No Full Stops in India, Mark Tully

Published in 1991, Mark Tully’s No Full Stops in India will be exactly two decades old today. Given the massive changes the country has gone through over this period, this travelogue offers some incredible insights in a historically important era.

Across the ten essays, Tully writes about his experiences and observations as he moved about the Indian landscape while working as BBC correspondent. He explores the communal conflicts in Ahmedabad, communism in Calcutta, the apparent Sati of Roop Kanwar in Rajastan, the politics of the Kumbh Mela in Allahabad, and the televising of Ramayana in Doordarshan, which was perhaps the biggest cultural shift among the people in India. The essays were written around 1990, when India’s economy was undergoing liberation. The aspiring middle class was just emerging. It was a time when India was transitioning into a developing economy. There was a lot of optimism and hope, obviously a time for high nationalistic idealism. Naturally, these ideals run strong through Tully’s essays as well as evident from what one of his interviewees tell him outright, “Maybe you’re an idealist.”

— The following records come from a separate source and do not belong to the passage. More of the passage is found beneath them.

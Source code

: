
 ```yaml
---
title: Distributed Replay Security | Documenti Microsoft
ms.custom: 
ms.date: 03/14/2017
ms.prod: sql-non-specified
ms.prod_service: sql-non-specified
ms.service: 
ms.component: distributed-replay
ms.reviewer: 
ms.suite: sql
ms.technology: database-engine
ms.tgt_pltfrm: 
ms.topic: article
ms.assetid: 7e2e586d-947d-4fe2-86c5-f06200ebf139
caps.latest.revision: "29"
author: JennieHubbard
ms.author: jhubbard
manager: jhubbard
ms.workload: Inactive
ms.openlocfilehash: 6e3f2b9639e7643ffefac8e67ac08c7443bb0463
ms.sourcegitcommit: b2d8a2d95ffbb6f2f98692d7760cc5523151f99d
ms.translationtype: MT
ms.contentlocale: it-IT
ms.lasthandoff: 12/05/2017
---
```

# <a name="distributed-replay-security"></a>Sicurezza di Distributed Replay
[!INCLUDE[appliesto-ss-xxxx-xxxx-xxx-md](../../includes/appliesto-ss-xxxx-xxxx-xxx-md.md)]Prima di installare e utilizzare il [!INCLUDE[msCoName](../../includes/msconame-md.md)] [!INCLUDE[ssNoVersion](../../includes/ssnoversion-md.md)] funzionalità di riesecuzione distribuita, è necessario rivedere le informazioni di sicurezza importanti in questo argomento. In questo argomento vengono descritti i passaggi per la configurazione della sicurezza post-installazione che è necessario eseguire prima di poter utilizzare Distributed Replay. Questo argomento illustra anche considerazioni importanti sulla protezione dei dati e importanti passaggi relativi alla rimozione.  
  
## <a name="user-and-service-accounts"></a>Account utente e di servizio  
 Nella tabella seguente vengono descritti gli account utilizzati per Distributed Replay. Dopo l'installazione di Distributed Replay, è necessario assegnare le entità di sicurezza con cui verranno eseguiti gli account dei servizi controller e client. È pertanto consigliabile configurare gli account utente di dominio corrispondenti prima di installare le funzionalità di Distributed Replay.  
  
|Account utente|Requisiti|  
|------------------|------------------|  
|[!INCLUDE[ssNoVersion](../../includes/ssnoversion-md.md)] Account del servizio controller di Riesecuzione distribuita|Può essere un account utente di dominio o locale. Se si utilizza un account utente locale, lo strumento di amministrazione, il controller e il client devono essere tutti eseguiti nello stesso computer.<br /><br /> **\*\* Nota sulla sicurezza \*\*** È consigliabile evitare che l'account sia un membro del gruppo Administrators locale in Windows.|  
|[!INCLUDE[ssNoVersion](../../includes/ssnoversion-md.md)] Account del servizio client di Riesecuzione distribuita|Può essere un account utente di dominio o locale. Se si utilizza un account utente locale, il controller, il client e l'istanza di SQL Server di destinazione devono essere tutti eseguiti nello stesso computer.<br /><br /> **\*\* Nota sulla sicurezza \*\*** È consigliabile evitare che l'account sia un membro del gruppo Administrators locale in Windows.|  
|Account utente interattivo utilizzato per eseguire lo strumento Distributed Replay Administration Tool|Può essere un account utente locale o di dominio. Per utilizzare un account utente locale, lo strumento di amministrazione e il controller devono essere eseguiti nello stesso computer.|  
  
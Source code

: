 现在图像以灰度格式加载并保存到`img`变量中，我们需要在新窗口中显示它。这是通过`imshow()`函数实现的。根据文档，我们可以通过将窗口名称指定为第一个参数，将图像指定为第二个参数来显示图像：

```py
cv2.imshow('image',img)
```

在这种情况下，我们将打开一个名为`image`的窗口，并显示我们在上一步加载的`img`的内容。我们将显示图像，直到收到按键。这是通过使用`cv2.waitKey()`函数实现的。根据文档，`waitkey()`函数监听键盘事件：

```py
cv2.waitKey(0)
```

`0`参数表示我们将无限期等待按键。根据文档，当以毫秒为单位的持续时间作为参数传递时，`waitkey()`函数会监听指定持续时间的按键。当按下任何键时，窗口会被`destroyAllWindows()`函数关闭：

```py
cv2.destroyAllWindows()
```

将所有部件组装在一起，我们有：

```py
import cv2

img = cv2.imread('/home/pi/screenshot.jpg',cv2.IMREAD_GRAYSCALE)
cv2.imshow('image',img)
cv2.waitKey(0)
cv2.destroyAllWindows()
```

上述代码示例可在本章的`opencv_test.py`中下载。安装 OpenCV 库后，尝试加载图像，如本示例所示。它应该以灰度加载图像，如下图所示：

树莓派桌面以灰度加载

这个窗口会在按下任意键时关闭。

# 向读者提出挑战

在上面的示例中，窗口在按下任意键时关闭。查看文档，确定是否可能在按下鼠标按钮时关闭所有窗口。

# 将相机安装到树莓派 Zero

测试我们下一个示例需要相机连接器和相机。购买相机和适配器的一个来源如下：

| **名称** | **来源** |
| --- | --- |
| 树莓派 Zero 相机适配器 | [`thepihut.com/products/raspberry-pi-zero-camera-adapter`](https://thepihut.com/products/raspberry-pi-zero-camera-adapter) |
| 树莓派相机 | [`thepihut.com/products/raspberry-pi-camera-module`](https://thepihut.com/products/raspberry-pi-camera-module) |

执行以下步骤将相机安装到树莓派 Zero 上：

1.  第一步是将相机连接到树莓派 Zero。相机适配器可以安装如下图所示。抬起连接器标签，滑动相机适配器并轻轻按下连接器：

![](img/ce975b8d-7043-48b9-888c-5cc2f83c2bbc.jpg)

Although extremely insightful in certain major issues in the country such as communalism and the wealth gap, Mark Tully brings a foreigner’s gaze, which has its own perils when a book is marketed as a travelogue. His perspective is generally generous and at other times sympathizing bordering on patronizing, perhaps a remnant of the colonial perspective. The basis of each of the ten essays in the book is Tully striving to show how the Indian elite fueled by progressive ideas from the west are far removed from communities who live in the hinterlands of the country. According to him, westernized ideas have led to divisions in the country making certain sections of the population to have a superiority complex over Indian culture and the rest of the country. This was quite a popular opinion to have in the 1990s and early 2000s, which was easily seen in the Indian pop culture in movies and TV shows.

In his enthusiasm to show India as a resilient and emerging economy in the global politics, Tully glosses over a number aspects that define the Indian society. In India, the consequences of caste, religion, and deeply entrenched patriarchy are highly complex. These complexities are often overlooked in Tully’s critical analysis in the ten essays. The politics of language, caste, religion, and gender are the underpinnings of every issue in India. It seems Tully found it highly inconvenient to directly mark out these important threads that make up the fabric of the Indian society.

Nonetheless, despite its certain shortcomings, we have to laud Tully’s journalistic excellence as he persists in seeking out the right sources for his stories. His reporting is highly perceptive. All in all, No Full Stops in India is a compelling book that gives a glimpse into an India reeling under colonial hangover and yet trying to emerge out of its shadows.